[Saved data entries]

[Start of section]

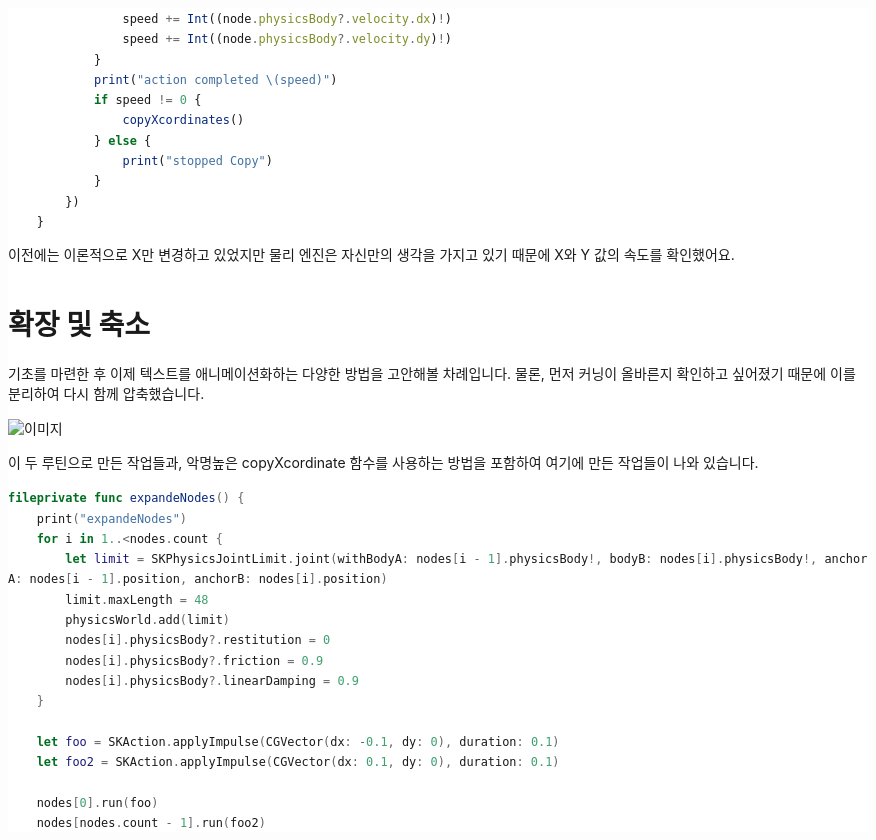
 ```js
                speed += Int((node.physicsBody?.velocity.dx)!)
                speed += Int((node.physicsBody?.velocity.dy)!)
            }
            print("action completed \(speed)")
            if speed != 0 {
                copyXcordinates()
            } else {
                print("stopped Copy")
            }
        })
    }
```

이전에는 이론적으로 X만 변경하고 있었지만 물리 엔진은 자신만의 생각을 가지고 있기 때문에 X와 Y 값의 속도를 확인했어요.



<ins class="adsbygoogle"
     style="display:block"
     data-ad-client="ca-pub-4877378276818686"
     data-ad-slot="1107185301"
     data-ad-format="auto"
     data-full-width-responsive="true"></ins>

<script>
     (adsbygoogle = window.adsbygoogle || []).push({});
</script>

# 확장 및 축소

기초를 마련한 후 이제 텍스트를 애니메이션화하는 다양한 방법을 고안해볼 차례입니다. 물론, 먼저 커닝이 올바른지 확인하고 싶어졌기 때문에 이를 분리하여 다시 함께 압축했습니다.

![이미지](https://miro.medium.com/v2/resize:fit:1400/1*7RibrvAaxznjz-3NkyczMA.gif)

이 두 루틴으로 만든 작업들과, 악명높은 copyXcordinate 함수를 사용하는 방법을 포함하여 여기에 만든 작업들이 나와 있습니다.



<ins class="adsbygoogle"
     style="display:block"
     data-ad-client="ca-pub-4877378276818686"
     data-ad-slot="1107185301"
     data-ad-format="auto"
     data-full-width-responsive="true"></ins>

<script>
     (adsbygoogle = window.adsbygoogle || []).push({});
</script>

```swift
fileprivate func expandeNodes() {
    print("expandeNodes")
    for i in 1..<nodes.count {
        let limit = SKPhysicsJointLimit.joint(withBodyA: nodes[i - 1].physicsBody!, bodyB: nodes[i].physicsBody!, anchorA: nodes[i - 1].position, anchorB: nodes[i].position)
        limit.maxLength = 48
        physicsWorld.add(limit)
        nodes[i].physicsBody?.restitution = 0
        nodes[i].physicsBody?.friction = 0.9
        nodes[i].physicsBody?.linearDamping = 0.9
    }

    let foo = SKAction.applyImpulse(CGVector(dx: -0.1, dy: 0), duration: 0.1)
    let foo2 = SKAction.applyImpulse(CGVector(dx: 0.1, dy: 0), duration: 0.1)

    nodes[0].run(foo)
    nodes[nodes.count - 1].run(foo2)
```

[End of section]
[Start of section]

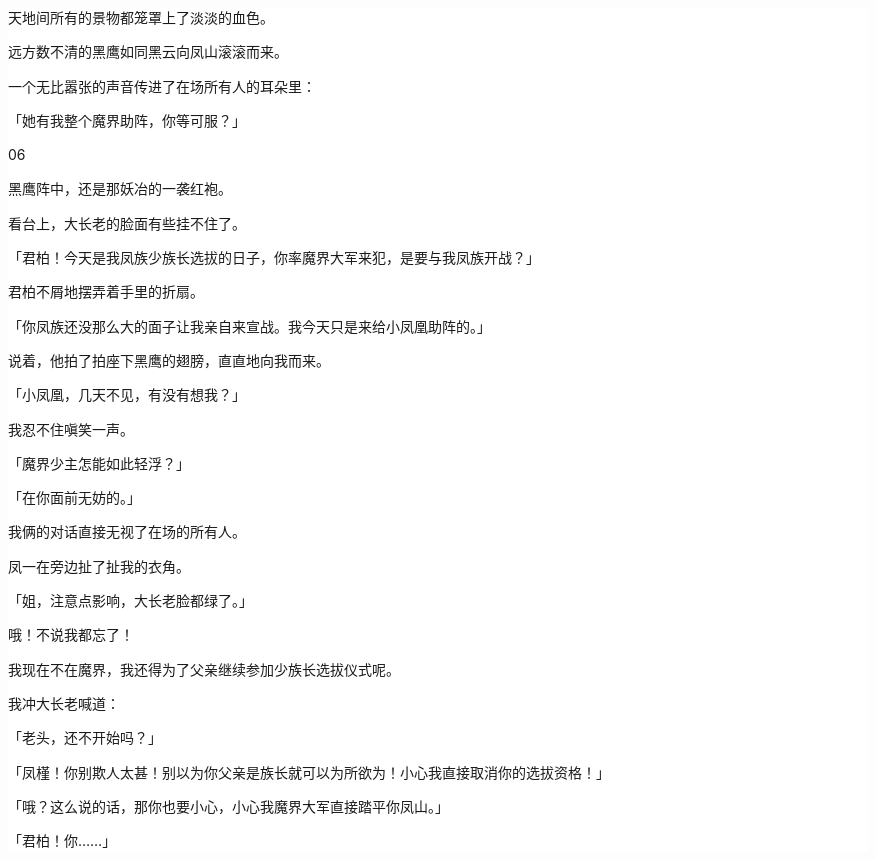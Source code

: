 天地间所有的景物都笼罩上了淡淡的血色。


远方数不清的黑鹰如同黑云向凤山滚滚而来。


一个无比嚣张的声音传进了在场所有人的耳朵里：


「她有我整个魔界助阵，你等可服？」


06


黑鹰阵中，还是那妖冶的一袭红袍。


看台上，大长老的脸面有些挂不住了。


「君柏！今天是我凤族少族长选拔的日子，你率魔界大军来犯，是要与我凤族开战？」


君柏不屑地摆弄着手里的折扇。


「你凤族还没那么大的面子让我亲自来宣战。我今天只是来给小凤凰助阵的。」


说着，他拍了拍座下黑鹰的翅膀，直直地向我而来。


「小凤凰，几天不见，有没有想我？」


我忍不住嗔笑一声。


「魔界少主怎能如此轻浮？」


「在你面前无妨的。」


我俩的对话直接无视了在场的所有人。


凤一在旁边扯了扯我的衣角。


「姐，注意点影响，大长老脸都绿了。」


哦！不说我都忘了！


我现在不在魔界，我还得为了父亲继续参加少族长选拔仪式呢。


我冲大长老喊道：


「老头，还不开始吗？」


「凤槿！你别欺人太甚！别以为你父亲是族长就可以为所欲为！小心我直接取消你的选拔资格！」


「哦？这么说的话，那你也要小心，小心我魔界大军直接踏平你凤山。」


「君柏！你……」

[End of section]

● Task to carry out
Copy every line of the entries in which "SKAction" can be found.

● Output for this task
    let foo = SKAction.applyImpulse(CGVector(dx: -0.1, dy: 0), duration: 0.1)
    let foo2 = SKAction.applyImpulse(CGVector(dx: 0.1, dy: 0), duration: 0.1)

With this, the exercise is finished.